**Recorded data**

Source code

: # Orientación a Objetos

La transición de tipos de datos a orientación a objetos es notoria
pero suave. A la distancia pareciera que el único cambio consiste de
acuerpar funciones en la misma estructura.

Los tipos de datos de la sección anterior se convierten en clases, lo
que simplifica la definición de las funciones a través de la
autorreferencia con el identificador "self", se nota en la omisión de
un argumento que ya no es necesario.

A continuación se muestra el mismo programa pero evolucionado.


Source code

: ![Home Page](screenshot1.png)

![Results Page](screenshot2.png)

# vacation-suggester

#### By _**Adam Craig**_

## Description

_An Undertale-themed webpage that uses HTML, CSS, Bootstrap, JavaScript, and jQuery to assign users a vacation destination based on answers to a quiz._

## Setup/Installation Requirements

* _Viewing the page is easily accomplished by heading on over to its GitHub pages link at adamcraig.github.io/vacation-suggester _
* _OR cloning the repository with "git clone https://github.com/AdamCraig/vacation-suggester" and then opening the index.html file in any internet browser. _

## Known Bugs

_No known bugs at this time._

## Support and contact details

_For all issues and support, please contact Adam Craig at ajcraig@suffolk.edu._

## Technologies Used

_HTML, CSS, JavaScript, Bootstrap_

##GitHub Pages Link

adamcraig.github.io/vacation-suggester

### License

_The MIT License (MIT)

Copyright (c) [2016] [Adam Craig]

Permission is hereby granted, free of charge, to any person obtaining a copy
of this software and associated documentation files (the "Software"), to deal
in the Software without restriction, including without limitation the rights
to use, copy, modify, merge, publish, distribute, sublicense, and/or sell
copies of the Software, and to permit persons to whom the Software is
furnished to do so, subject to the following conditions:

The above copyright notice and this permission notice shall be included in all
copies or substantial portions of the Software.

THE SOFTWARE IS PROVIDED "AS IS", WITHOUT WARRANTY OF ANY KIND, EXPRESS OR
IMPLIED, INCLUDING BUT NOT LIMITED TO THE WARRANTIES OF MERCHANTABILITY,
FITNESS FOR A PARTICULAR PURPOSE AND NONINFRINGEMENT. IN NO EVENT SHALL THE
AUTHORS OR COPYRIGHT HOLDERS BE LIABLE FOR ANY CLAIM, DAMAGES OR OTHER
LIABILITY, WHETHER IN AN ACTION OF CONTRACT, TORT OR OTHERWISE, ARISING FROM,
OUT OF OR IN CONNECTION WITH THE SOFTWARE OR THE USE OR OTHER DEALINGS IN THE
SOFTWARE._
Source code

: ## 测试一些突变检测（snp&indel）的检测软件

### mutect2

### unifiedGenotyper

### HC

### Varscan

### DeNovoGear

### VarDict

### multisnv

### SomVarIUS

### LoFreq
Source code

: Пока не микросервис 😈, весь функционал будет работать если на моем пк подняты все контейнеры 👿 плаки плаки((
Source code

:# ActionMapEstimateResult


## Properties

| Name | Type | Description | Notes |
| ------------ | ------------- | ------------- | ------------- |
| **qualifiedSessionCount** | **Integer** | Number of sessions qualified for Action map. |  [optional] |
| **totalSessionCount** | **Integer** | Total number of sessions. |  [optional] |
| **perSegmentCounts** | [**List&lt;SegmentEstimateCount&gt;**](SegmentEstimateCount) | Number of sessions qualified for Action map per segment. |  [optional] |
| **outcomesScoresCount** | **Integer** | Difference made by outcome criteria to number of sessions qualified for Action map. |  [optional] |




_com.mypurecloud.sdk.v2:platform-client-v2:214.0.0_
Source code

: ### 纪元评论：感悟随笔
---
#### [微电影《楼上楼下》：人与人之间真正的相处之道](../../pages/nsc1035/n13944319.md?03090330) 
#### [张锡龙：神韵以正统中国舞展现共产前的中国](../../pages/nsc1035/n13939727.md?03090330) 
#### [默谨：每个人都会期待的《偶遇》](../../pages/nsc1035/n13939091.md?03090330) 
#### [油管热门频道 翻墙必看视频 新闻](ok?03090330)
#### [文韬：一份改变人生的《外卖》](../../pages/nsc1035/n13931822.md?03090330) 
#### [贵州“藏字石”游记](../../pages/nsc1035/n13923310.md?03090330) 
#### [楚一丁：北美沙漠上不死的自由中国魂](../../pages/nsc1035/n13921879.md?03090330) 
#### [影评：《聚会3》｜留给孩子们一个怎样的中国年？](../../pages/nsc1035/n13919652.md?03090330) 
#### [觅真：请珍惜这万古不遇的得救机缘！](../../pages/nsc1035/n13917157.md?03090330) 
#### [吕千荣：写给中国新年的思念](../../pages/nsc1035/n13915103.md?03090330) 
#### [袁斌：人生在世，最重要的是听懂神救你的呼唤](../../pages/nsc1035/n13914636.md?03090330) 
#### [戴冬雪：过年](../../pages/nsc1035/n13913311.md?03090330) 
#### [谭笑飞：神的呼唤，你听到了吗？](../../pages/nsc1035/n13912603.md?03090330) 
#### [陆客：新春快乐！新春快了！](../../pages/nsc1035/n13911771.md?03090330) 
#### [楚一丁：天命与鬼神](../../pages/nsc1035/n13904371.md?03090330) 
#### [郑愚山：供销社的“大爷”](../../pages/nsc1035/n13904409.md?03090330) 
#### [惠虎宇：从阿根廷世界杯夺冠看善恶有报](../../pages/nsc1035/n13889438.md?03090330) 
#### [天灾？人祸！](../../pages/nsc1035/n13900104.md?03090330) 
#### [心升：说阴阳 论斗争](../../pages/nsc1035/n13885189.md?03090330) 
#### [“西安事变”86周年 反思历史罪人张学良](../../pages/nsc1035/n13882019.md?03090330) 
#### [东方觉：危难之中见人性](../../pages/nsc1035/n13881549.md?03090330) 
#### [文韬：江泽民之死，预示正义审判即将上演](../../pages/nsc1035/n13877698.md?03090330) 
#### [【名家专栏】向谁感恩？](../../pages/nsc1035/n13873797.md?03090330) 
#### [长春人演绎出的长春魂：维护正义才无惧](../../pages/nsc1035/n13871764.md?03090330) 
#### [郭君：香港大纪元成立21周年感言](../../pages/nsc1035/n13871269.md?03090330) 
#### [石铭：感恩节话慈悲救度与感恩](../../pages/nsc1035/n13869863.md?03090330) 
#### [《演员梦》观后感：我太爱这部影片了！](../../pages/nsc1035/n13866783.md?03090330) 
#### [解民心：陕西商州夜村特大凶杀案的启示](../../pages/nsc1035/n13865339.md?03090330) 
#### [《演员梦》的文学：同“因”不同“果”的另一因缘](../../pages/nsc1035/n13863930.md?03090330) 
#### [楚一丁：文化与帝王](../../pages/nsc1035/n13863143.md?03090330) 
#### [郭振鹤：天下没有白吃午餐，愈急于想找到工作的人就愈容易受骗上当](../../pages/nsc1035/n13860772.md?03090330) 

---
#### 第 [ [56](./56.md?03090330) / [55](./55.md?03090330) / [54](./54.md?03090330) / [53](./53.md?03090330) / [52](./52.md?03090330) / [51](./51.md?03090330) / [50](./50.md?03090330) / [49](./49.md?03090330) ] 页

**Work required**
Please copy out the data above exactly.

**Answer to the problem**
Source code

: # Orientación a Objetos

La transición de tipos de datos a orientación a objetos es notoria
pero suave. A la distancia pareciera que el único cambio consiste de
acuerpar funciones en la misma estructura.

Los tipos de datos de la sección anterior se convierten en clases, lo
que simplifica la definición de las funciones a través de la
autorreferencia con el identificador "self", se nota en la omisión de
un argumento que ya no es necesario.

A continuación se muestra el mismo programa pero evolucionado.


Source code

: ![Home Page](screenshot1.png)

![Results Page](screenshot2.png)

# vacation-suggester

#### By _**Adam Craig**_

## Description

_An Undertale-themed webpage that uses HTML, CSS, Bootstrap, JavaScript, and jQuery to assign users a vacation destination based on answers to a quiz._

## Setup/Installation Requirements

* _Viewing the page is easily accomplished by heading on over to its GitHub pages link at adamcraig.github.io/vacation-suggester _
* _OR cloning the repository with "git clone https://github.com/AdamCraig/vacation-suggester" and then opening the index.html file in any internet browser. _

## Known Bugs

_No known bugs at this time._

## Support and contact details

_For all issues and support, please contact Adam Craig at ajcraig@suffolk.edu._

## Technologies Used

_HTML, CSS, JavaScript, Bootstrap_

##GitHub Pages Link

adamcraig.github.io/vacation-suggester

### License

_The MIT License (MIT)

Copyright (c) [2016] [Adam Craig]

Permission is hereby granted, free of charge, to any person obtaining a copy
of this software and associated documentation files (the "Software"), to deal
in the Software without restriction, including without limitation the rights
to use, copy, modify, merge, publish, distribute, sublicense, and/or sell
copies of the Software, and to permit persons to whom the Software is
furnished to do so, subject to the following conditions:

The above copyright notice and this permission notice shall be included in all
copies or substantial portions of the Software.

THE SOFTWARE IS PROVIDED "AS IS", WITHOUT WARRANTY OF ANY KIND, EXPRESS OR
IMPLIED, INCLUDING BUT NOT LIMITED TO THE WARRANTIES OF MERCHANTABILITY,
FITNESS FOR A PARTICULAR PURPOSE AND NONINFRINGEMENT. IN NO EVENT SHALL THE
AUTHORS OR COPYRIGHT HOLDERS BE LIABLE FOR ANY CLAIM, DAMAGES OR OTHER
LIABILITY, WHETHER IN AN ACTION OF CONTRACT, TORT OR OTHERWISE, ARISING FROM,
OUT OF OR IN CONNECTION WITH THE SOFTWARE OR THE USE OR OTHER DEALINGS IN THE
SOFTWARE._
Source code

: ## 测试一些突变检测（snp&indel）的检测软件

### mutect2

### unifiedGenotyper

### HC

### Varscan

### DeNovoGear

### VarDict

### multisnv

### SomVarIUS

### LoFreq
Source code

: Пока не микросервис 😈, весь функционал будет работать если на моем пк подняты все контейнеры 👿 плаки плаки((
Source code

:# ActionMapEstimateResult


## Properties

| Name | Type | Description | Notes |
| ------------ | ------------- | ------------- | ------------- |
| **qualifiedSessionCount** | **Integer** | Number of sessions qualified for Action map. |  [optional] |
| **totalSessionCount** | **Integer** | Total number of sessions. |  [optional] |
| **perSegmentCounts** | [**List&lt;SegmentEstimateCount&gt;**](SegmentEstimateCount) | Number of sessions qualified for Action map per segment. |  [optional] |
| **outcomesScoresCount** | **Integer** | Difference made by outcome criteria to number of sessions qualified for Action map. |  [optional] |




_com.mypurecloud.sdk.v2:platform-client-v2:214.0.0_
Source code

: ### 纪元评论：感悟随笔
---
#### [微电影《楼上楼下》：人与人之间真正的相处之道](../../pages/nsc1035/n13944319.md?03090330) 
#### [张锡龙：神韵以正统中国舞展现共产前的中国](../../pages/nsc1035/n13939727.md?03090330) 
#### [默谨：每个人都会期待的《偶遇》](../../pages/nsc1035/n13939091.md?03090330) 
#### [油管热门频道 翻墙必看视频 新闻](ok?03090330)
#### [文韬：一份改变人生的《外卖》](../../pages/nsc1035/n13931822.md?03090330) 
#### [贵州“藏字石”游记](../../pages/nsc1035/n13923310.md?03090330) 
#### [楚一丁：北美沙漠上不死的自由中国魂](../../pages/nsc1035/n13921879.md?03090330) 
#### [影评：《聚会3》｜留给孩子们一个怎样的中国年？](../../pages/nsc1035/n13919652.md?03090330) 
#### [觅真：请珍惜这万古不遇的得救机缘！](../../pages/nsc1035/n13917157.md?03090330) 
#### [吕千荣：写给中国新年的思念](../../pages/nsc1035/n13915103.md?03090330) 
#### [袁斌：人生在世，最重要的是听懂神救你的呼唤](../../pages/nsc1035/n13914636.md?03090330) 
#### [戴冬雪：过年](../../pages/nsc1035/n13913311.md?03090330) 
#### [谭笑飞：神的呼唤，你听到了吗？](../../pages/nsc1035/n13912603.md?03090330) 
#### [陆客：新春快乐！新春快了！](../../pages/nsc1035/n13911771.md?03090330) 
#### [楚一丁：天命与鬼神](../../pages/nsc1035/n13904371.md?03090330) 
#### [郑愚山：供销社的“大爷”](../../pages/nsc1035/n13904409.md?03090330) 
#### [惠虎宇：从阿根廷世界杯夺冠看善恶有报](../../pages/nsc1035/n13889438.md?03090330) 
#### [天灾？人祸！](../../pages/nsc1035/n13900104.md?03090330) 
#### [心升：说阴阳 论斗争](../../pages/nsc1035/n13885189.md?03090330) 
#### [“西安事变”86周年 反思历史罪人张学良](../../pages/nsc1035/n13882019.md?03090330) 
#### [东方觉：危难之中见人性](../../pages/nsc1035/n13881549.md?03090330) 
#### [文韬：江泽民之死，预示正义审判即将上演](../../pages/nsc1035/n13877698.md?03090330) 
#### [【名家专栏】向谁感恩？](../../pages/nsc1035/n13873797.md?03090330) 
#### [长春人演绎出的长春魂：维护正义才无惧](../../pages/nsc1035/n13871764.md?03090330) 
#### [郭君：香港大纪元成立21周年感言](../../pages/nsc1035/n13871269.md?03090330) 
#### [石铭：感恩节话慈悲救度与感恩](../../pages/nsc1035/n13869863.md?03090330) 
#### [《演员梦》观后感：我太爱这部影片了！](../../pages/nsc1035/n13866783.md?03090330) 
#### [解民心：陕西商州夜村特大凶杀案的启示](../../pages/nsc1035/n13865339.md?03090330) 
#### [《演员梦》的文学：同“因”不同“果”的另一因缘](../../pages/nsc1035/n13863930.md?03090330) 
#### [楚一丁：文化与帝王](../../pages/nsc1035/n13863143.md?03090330) 
#### [郭振鹤：天下没有白吃午餐，愈急于想找到工作的人就愈容易受骗上当](../../pages/nsc1035/n13860772.md?03090330) 

---
#### 第 [ [56](./56.md?03090330) / [55](./55.md?03090330) / [54](./54.md?03090330) / [53](./53.md?03090330) / [52](./52.md?03090330) / [51](./51.md?03090330) / [50](./50.md?03090330) / [49](./49.md?03090330) ] 页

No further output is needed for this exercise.